* **WHAT THE EXERCISE ASKS**: Starting at the line that contains "瞬间隐形术（Invisibi" and stopping after the last line, set down the listing exactly as it is. Add nothing.

* **MATERIAL PROVIDED**:
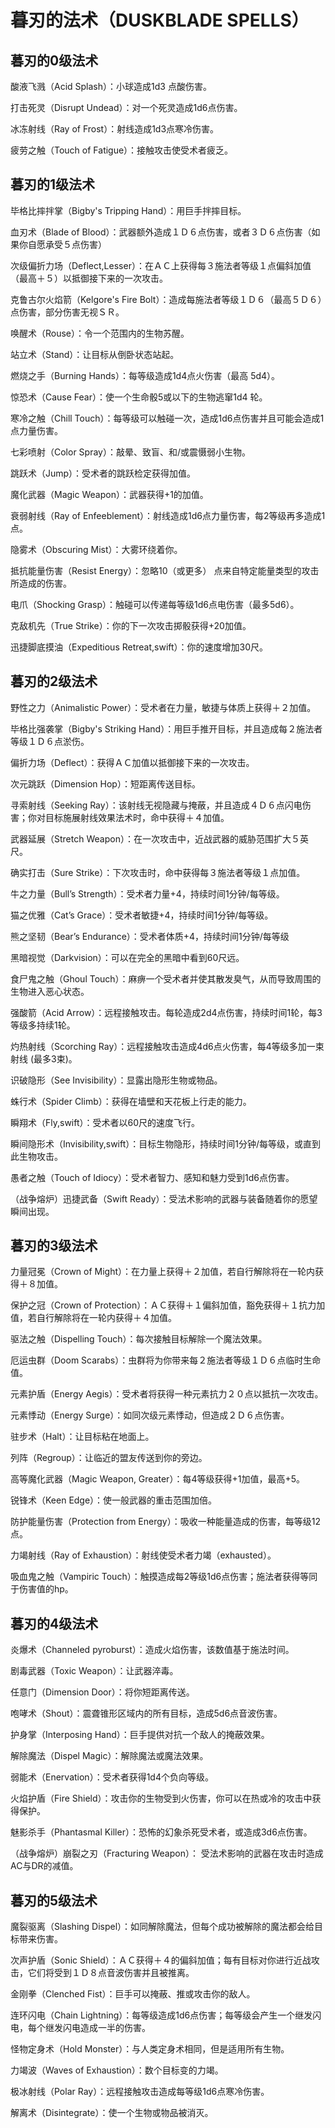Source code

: # 暮刃的法术（DUSKBLADE SPELLS）

 

## 暮刃的0级法术

酸液飞溅（Acid Splash）：小球造成1d3 点酸伤害。

打击死灵（Disrupt Undead）：对一个死灵造成1d6点伤害。

冰冻射线（Ray of Frost）：射线造成1d3点寒冷伤害。

疲劳之触（Touch of Fatigue）：接触攻击使受术者疲乏。

 

## 暮刃的1级法术

毕格比摔拌掌（Bigby's Tripping Hand）：用巨手拌摔目标。

血刃术（Blade of Blood）：武器额外造成１Ｄ６点伤害，或者３Ｄ６点伤害（如果你自愿承受５点伤害）

次级偏折力场（Deflect,Lesser）：在ＡＣ上获得每３施法者等级１点偏斜加值（最高＋５）以抵御接下来的一次攻击。

克鲁古尔火焰箭（Kelgore's Fire Bolt）：造成每施法者等级１Ｄ６（最高５Ｄ６）点伤害，部分伤害无视ＳＲ。

唤醒术（Rouse）：令一个范围内的生物苏醒。

站立术（Stand）：让目标从倒卧状态站起。

燃烧之手（Burning Hands）：每等级造成1d4点火伤害（最高 5d4）。

惊恐术（Cause Fear）：使一个生命骰5或以下的生物逃窜1d4 轮。

寒冷之触（Chill Touch）：每等级可以触碰一次，造成1d6点伤害并且可能会造成1点力量伤害。

七彩喷射（Color Spray）：敲晕、致盲、和/或震慑弱小生物。

跳跃术（Jump）：受术者的跳跃检定获得加值。

魔化武器（Magic Weapon）：武器获得+1的加值。

衰弱射线（Ray of Enfeeblement）：射线造成1d6点力量伤害，每2等级再多造成1点。

隐雾术（Obscuring Mist）：大雾环绕着你。

抵抗能量伤害（Resist Energy）：忽略10（或更多） 点来自特定能量类型的攻击所造成的伤害。

电爪（Shocking Grasp）：触碰可以传递每等级1d6点电伤害（最多5d6）。

克敌机先（True Strike）：你的下一次攻击掷骰获得+20加值。

迅捷脚底摸油（Expeditious Retreat,swift）：你的速度增加30尺。

 

## 暮刃的2级法术

野性之力（Animalistic Power）：受术者在力量，敏捷与体质上获得＋２加值。

毕格比强袭掌（Bigby's Striking Hand）：用巨手推开目标，并且造成每２施法者等级１Ｄ６点淤伤。

偏折力场（Deflect）：获得ＡＣ加值以抵御接下来的一次攻击。

次元跳跃（Dimension Hop）：短距离传送目标。

寻索射线（Seeking Ray）：该射线无视隐藏与掩蔽，并且造成４Ｄ６点闪电伤害；你对目标施展射线效果法术时，命中获得＋４加值。

武器延展（Stretch Weapon）：在一次攻击中，近战武器的威胁范围扩大５英尺。

确实打击（Sure Strike）：下次攻击时，命中获得每３施法者等级１点加值。

牛之力量（Bull’s Strength）：受术者力量+4，持续时间1分钟/每等级。

猫之优雅（Cat’s Grace）：受术者敏捷+4，持续时间1分钟/每等级。

熊之坚韧（Bear’s Endurance）：受术者体质+4，持续时间1分钟/每等级

黑暗视觉（Darkvision）：可以在完全的黑暗中看到60尺远。

食尸鬼之触（Ghoul Touch）：麻痹一个受术者并使其散发臭气，从而导致周围的生物进入恶心状态。

强酸箭（Acid Arrow）：远程接触攻击。每轮造成2d4点伤害，持续时间1轮，每3等级多持续1轮。

灼热射线（Scorching Ray）：远程接触攻击造成4d6点火伤害，每4等级多加一束射线 (最多3束)。

识破隐形（See Invisibility）：显露出隐形生物或物品。

蛛行术（Spider Climb）：获得在墙壁和天花板上行走的能力。

瞬翔术（Fly,swift）：受术者以60尺的速度飞行。

瞬间隐形术（Invisibility,swift）：目标生物隐形，持续时间1分钟/每等级，或直到此生物攻击。

愚者之触（Touch of Idiocy）：受术者智力、感知和魅力受到1d6点伤害。

（战争熔炉）迅捷武备（Swift Ready）：受法术影响的武器与装备随着你的愿望瞬间出现。

 

## 暮刃的3级法术

力量冠冕（Crown of Might）：在力量上获得＋２加值，若自行解除将在一轮内获得＋８加值。

保护之冠（Crown of Protection）：ＡＣ获得＋１偏斜加值，豁免获得＋１抗力加值，若自行解除将在一轮内获得＋４加值。

驱法之触（Dispelling Touch）：每次接触目标解除一个魔法效果。

厄运虫群（Doom Scarabs）：虫群将为你带来每２施法者等级１Ｄ６点临时生命值。

元素护盾（Energy Aegis）：受术者将获得一种元素抗力２０点以抵抗一次攻击。

元素悸动（Energy Surge）：如同次级元素悸动，但造成２Ｄ６点伤害。

驻步术（Halt）：让目标粘在地面上。

列阵（Regroup）：让临近的盟友传送到你的旁边。

高等魔化武器（Magic Weapon, Greater）：每4等级获得+1加值，最高+5。

锐锋术（Keen Edge）：使一般武器的重击范围加倍。

防护能量伤害（Protection from Energy）：吸收一种能量造成的伤害，每等级12点。

力竭射线（Ray of Exhaustion）：射线使受术者力竭（exhausted）。

吸血鬼之触（Vampiric Touch）：触摸造成每2等级1d6点伤害；施法者获得等同于伤害值的hp。

 

## 暮刃的4级法术

炎爆术（Channeled pyroburst）：造成火焰伤害，该数值基于施法时间。

剧毒武器（Toxic Weapon）：让武器淬毒。

任意门（Dimension Door）：将你短距离传送。

咆哮术（Shout）：震聋锥形区域内的所有目标，造成5d6点音波伤害。

护身掌（Interposing Hand）：巨手提供对抗一个敌人的掩蔽效果。

解除魔法（Dispel Magic）：解除魔法或魔法效果。

弱能术（Enervation）：受术者获得1d4个负向等级。

火焰护盾（Fire Shield）：攻击你的生物受到火伤害，你可以在热或冷的攻击中获得保护。

魅影杀手（Phantasmal Killer）：恐怖的幻象杀死受术者，或造成3d6点伤害。

（战争熔炉）崩裂之刃（Fracturing Weapon）： 受法术影响的武器在攻击时造成AC与DR的减值。

 

## 暮刃的5级法术

魔裂驱离（Slashing Dispel）：如同解除魔法，但每个成功被解除的魔法都会给目标带来伤害。

次声护盾（Sonic Shield）：ＡＣ获得＋４的偏斜加值；每有目标对你进行近战攻击，它们将受到１Ｄ８点音波伤害并且被推离。

金刚拳（Clenched Fist）：巨手可以掩蔽、推或攻击你的敌人。

连环闪电（Chain Lightning）：每等级造成1d6点伤害；每等级会产生一个继发闪电，每个继发闪电造成一半的伤害。

怪物定身术（Hold Monster）：与人类定身术相同，但是适用所有生物。

力竭波（Waves of Exhaustion）：数个目标变的力竭。

极冰射线（Polar Ray）：远程接触攻击造成每等级1d6点寒冷伤害。

解离术（Disintegrate）：使一个生物或物品被消灭。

* **RESULT OF THIS EXERCISE**:
瞬间隐形术（Invisibility,swift）：目标生物隐形，持续时间1分钟/每等级，或直到此生物攻击。

愚者之触（Touch of Idiocy）：受术者智力、感知和魅力受到1d6点伤害。

（战争熔炉）迅捷武备（Swift Ready）：受法术影响的武器与装备随着你的愿望瞬间出现。

 

## 暮刃的3级法术

力量冠冕（Crown of Might）：在力量上获得＋２加值，若自行解除将在一轮内获得＋８加值。

保护之冠（Crown of Protection）：ＡＣ获得＋１偏斜加值，豁免获得＋１抗力加值，若自行解除将在一轮内获得＋４加值。

驱法之触（Dispelling Touch）：每次接触目标解除一个魔法效果。

厄运虫群（Doom Scarabs）：虫群将为你带来每２施法者等级１Ｄ６点临时生命值。

元素护盾（Energy Aegis）：受术者将获得一种元素抗力２０点以抵抗一次攻击。

元素悸动（Energy Surge）：如同次级元素悸动，但造成２Ｄ６点伤害。

驻步术（Halt）：让目标粘在地面上。

列阵（Regroup）：让临近的盟友传送到你的旁边。

高等魔化武器（Magic Weapon, Greater）：每4等级获得+1加值，最高+5。

锐锋术（Keen Edge）：使一般武器的重击范围加倍。

防护能量伤害（Protection from Energy）：吸收一种能量造成的伤害，每等级12点。

力竭射线（Ray of Exhaustion）：射线使受术者力竭（exhausted）。

吸血鬼之触（Vampiric Touch）：触摸造成每2等级1d6点伤害；施法者获得等同于伤害值的hp。

 

## 暮刃的4级法术

炎爆术（Channeled pyroburst）：造成火焰伤害，该数值基于施法时间。

剧毒武器（Toxic Weapon）：让武器淬毒。

任意门（Dimension Door）：将你短距离传送。

咆哮术（Shout）：震聋锥形区域内的所有目标，造成5d6点音波伤害。

护身掌（Interposing Hand）：巨手提供对抗一个敌人的掩蔽效果。

解除魔法（Dispel Magic）：解除魔法或魔法效果。

弱能术（Enervation）：受术者获得1d4个负向等级。

火焰护盾（Fire Shield）：攻击你的生物受到火伤害，你可以在热或冷的攻击中获得保护。

魅影杀手（Phantasmal Killer）：恐怖的幻象杀死受术者，或造成3d6点伤害。

（战争熔炉）崩裂之刃（Fracturing Weapon）： 受法术影响的武器在攻击时造成AC与DR的减值。

 

## 暮刃的5级法术

魔裂驱离（Slashing Dispel）：如同解除魔法，但每个成功被解除的魔法都会给目标带来伤害。

次声护盾（Sonic Shield）：ＡＣ获得＋４的偏斜加值；每有目标对你进行近战攻击，它们将受到１Ｄ８点音波伤害并且被推离。

金刚拳（Clenched Fist）：巨手可以掩蔽、推或攻击你的敌人。

连环闪电（Chain Lightning）：每等级造成1d6点伤害；每等级会产生一个继发闪电，每个继发闪电造成一半的伤害。

怪物定身术（Hold Monster）：与人类定身术相同，但是适用所有生物。

力竭波（Waves of Exhaustion）：数个目标变的力竭。

极冰射线（Polar Ray）：远程接触攻击造成每等级1d6点寒冷伤害。

解离术（Disintegrate）：使一个生物或物品被消灭。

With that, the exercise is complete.